In the lead up to the Iraq attack, many in America came to feel that Iraq was an enemy, an imminent threat, and war a justifiable response to Saddam's provocations. Now that the violent urge vis a vis Iraq has been spent, we hear of concern for the hapless Iraqis, that the U.S. will allow in more Iraqi refugees, and it's hard to find Americans feeling visceral enmity towards Iraqis. A well-known standup comedian said before the war, "soon my friend Scott's going to date only Iraqi girls," referring to the shifting lines of love and hate seen in the wake of past conflicts. The same pattern can be observed in previous wars, hot and cold, overt and covert - Japan, Vietnam, the Native Americans - to name a few from a shockingly long list of former enemies.
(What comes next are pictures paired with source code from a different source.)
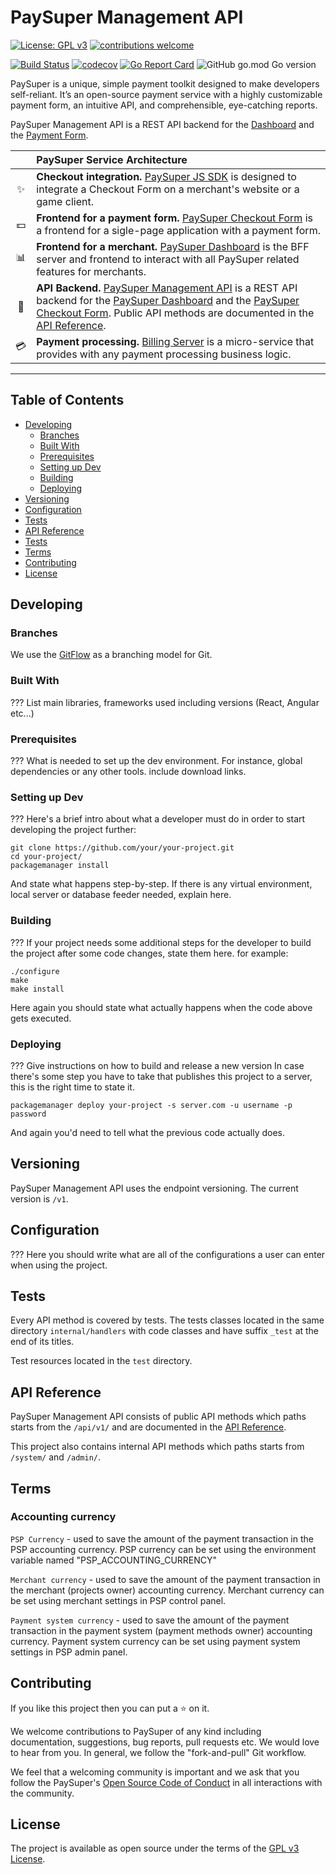 # PaySuper Management API

[![License: GPL v3](https://img.shields.io/badge/License-GPLv3-brightgreen.svg)](https://www.gnu.org/licenses/gpl-3.0) [![contributions welcome](https://img.shields.io/badge/contributions-welcome-brightgreen.svg?style=flat)](https://github.com/paysuper/paysuper-management-api/issues)

[![Build Status](https://travis-ci.org/paysuper/paysuper-management-api.svg?branch=master)](https://travis-ci.org/paysuper/paysuper-management-api) [![codecov](https://codecov.io/gh/paysuper/paysuper-management-api/branch/master/graph/badge.svg)](https://codecov.io/gh/paysuper/paysuper-management-api) [![Go Report Card](https://goreportcard.com/badge/github.com/paysuper/paysuper-management-api)](https://goreportcard.com/report/github.com/paysuper/paysuper-management-api) ![GitHub go.mod Go version](https://img.shields.io/github/go-mod/go-version/paysuper/paysuper-management-api)

PaySuper is a unique, simple payment toolkit designed to make developers self-reliant. It’s an open-source payment service with a highly customizable payment form, an intuitive API, and comprehensible, eye-catching reports.

PaySuper Management API is a REST API backend for the [Dashboard](https://github.com/paysuper/paysuper-management-server) and the [Payment Form](https://github.com/paysuper/paysuper-payment-form).

|   | PaySuper Service Architecture
:---: | :---
✨ | **Checkout integration.** [PaySuper JS SDK](https://github.com/paysuper/paysuper-js-sdk) is designed to integrate a Checkout Form on a merchant's website or a game client.
💵 | **Frontend for a payment form.** [PaySuper Checkout Form](https://github.com/paysuper/paysuper-payment-form) is a frontend for a sigle-page application with a payment form.
📊 | **Frontend for a merchant.** [PaySuper Dashboard](https://github.com/paysuper/paysuper-dashboard) is the BFF server and frontend to interact with all PaySuper related features for merchants.
🔧 | **API Backend.** [PaySuper Management API](https://github.com/paysuper/paysuper-management-api) is a REST API backend for the [PaySuper Dashboard](https://github.com/paysuper/paysuper-management-server) and the [PaySuper Checkout Form](https://github.com/paysuper/paysuper-payment-form). Public API methods are documented in the [API Reference](https://docs.stg.pay.super.com/api).
💳 | **Payment processing.** [Billing Server](https://github.com/paysuper/paysuper-billing-server) is a micro-service that provides with any payment processing business logic.

***

## Table of Contents

- [Developing](#developing)
    - [Branches](#branches)
    - [Built With](#built-with)
    - [Prerequisites](#prerequisites)
    - [Setting up Dev](#setting-up-dev)
    - [Building](#building)
    - [Deploying](#deploying)
- [Versioning](#versioning)
- [Configuration](#configuration)
- [Tests](#tests)
- [API Reference](#api-reference)
- [Tests](#tests)
- [Terms](#terms)
- [Contributing](#contributing)
- [License](#license)

## Developing

### Branches

We use the [GitFlow](https://nvie.com/posts/a-successful-git-branching-model) as a branching model for Git.

### Built With

??? List main libraries, frameworks used including versions (React, Angular etc...)

### Prerequisites

??? What is needed to set up the dev environment. For instance, global dependencies or any other tools. include download links.

### Setting up Dev

??? Here's a brief intro about what a developer must do in order to start developing
the project further:

```shell
git clone https://github.com/your/your-project.git
cd your-project/
packagemanager install
```

And state what happens step-by-step. If there is any virtual environment, local server or database feeder needed, explain here.

### Building

??? If your project needs some additional steps for the developer to build the
project after some code changes, state them here. for example:

```shell
./configure
make
make install
```

Here again you should state what actually happens when the code above gets
executed.

### Deploying

??? Give instructions on how to build and release a new version
In case there's some step you have to take that publishes this project to a
server, this is the right time to state it.

```shell
packagemanager deploy your-project -s server.com -u username -p password
```

And again you'd need to tell what the previous code actually does.

## Versioning

PaySuper Management API uses the endpoint versioning. The current version is `/v1`.

## Configuration

??? Here you should write what are all of the configurations a user can enter when
using the project.

## Tests

Every API method is covered by tests. The tests classes located in the same directory `internal/handlers` with code classes and have suffix `_test` at the end of its titles.

Test resources located in the `test` directory.

## API Reference

PaySuper Management API consists of public API methods which paths starts from the `/api/v1/` and are documented in the [API Reference](https://docs.stg.pay.super.com/api).

This project also contains internal API methods which paths starts from `/system/` and `/admin/`.

## Terms

### Accounting currency

`PSP Currency` - used to save the amount of the payment transaction in the PSP accounting currency. PSP currency can be set using the environment variable named "PSP_ACCOUNTING_CURRENCY"

`Merchant currency` -  used to save the amount of the payment transaction in the merchant (projects owner) accounting currency. Merchant currency can be set using merchant settings in PSP control panel.

`Payment system currency` - used to save the amount of the payment transaction in the payment system (payment methods owner) accounting currency. Payment system currency can be set using payment system settings in PSP admin panel.

## Contributing

If you like this project then you can put a ⭐️ on it.

We welcome contributions to PaySuper of any kind including documentation, suggestions, bug reports, pull requests etc. We would love to hear from you. In general, we follow the "fork-and-pull" Git workflow.

We feel that a welcoming community is important and we ask that you follow the PaySuper's [Open Source Code of Conduct](https://github.com/paysuper/code-of-conduct/blob/master/README.md) in all interactions with the community.

## License

The project is available as open source under the terms of the [GPL v3 License](https://www.gnu.org/licenses/gpl-3.0).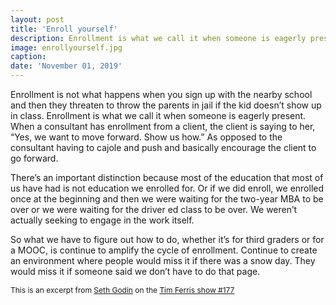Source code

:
 ```yaml
---
layout: post
title: 'Enroll yourself'
description: Enrollment is what we call it when someone is eagerly present.
image: enrollyourself.jpg
caption: 
date: 'November 01, 2019'
---
```


Enrollment is not what happens when you sign up with the nearby school and then they threaten to throw the parents in jail if the kid doesn’t show up in class. Enrollment is what we call it when someone is eagerly present. When a consultant has enrollment from a client, the client is saying to her, “Yes, we want to move forward. Show us how.” As opposed to the consultant having to cajole and push and basically encourage the client to go forward.

There’s an important distinction because most of the education that most of us have had is not education we enrolled for. Or if we did enroll, we enrolled once at the beginning and then we were waiting for the two-year MBA to be over or we were waiting for the driver ed class to be over. We weren’t actually seeking to engage in the work itself.

So what we have to figure out how to do, whether it’s for third graders or for a MOOC, is continue to amplify the cycle of enrollment. Continue to create an environment where people would miss it if there was a snow day. They would miss it if someone said we don’t have to do that page.

<span style="font-size: 12px;">This is an excerpt from [Seth Godin](sethgodin.com) on the [Tim Ferris show #177](https://tim.blog/2016/08/03/seth-godin-on-how-to-think-small-to-go-big/)</span>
Predictably, we are once again being swept up in the tension-building phase, this time against Iran. Even the timid discussions of why a military attack against Iran is not a good idea, take for granted that Iran is an enemy and a dangerous threat that needs to be brought in line. Rarely, if ever, do such discussions include any sense of compassion or horror for what an attack would do to the actual flesh and blood human beings under the bombs. At best, their suffering remains a philosophical abstraction about other people's lives, at worst, an alluring target for racist and islamophobic rage.
Of course, conflict and disagreements are a part of any relationship, as are making up and compromising. It is when actual or threatened violence and the need for absolute power and control are involved in these conflicts that a relationship is deemed dysfunctional and dangerous. America is by no means the only perpetrator of violence in the world, and of course Iran is no so-called angel. As in some domestic violence cases, the battered partner can also resort to physical violence or verbal attacks, but the key difference is that the violence the more powerful party can mete out is on such a greater and more dangerous scale that it aptly receives the bulk of the attention from intervening parties.
American military prowess can easily destroy Iran, a land with an irreplaceable 5000-year history. Iran can goad and irritate America and may even leave a scratch mark here or there, but the power difference is undeniable. Most tragically, caught in the middle are the innocent lives of ordinary Iranians and young American GIs, like the children who get hurt when caught in the middle of fights between parents.
In domestic violence cases, the only demonstrated way to see an end to the pattern of violence is when the perpetrator understands and internalizes that physical aggression is unacceptable, no matter what. So long as America accepts violence as a legitimate means of resolving conflicts, this pattern will continue. Every American who feels a visceral threat from Iran these days, owing in no small part to a mainstream media which is ever ready to demonize the "other," must come to see that Iran also has certain rights, including the right to exist without the constant threat of force and that if there is a disagreement, it can not be resolved through violence. As any domestic violence victim can attest, when the tension builds up high enough, it no longer matters how careful and compliant she is. Inevitably, he will find a reason and strike out. America is again on the verge of making victims of yet another population of the world. This urge to strike out at perceived enemies must be owned and diffused peacefully. On this planet, there are no national divorces. We are stuck together, when we like each other and when we don't. It is precisely at such a time that we must focus on all that we have in common, shifting our gaze to others' humanity and our own flaws.
(Shirin Shokouhi is a NYC based Iranian-American psychotherapist.)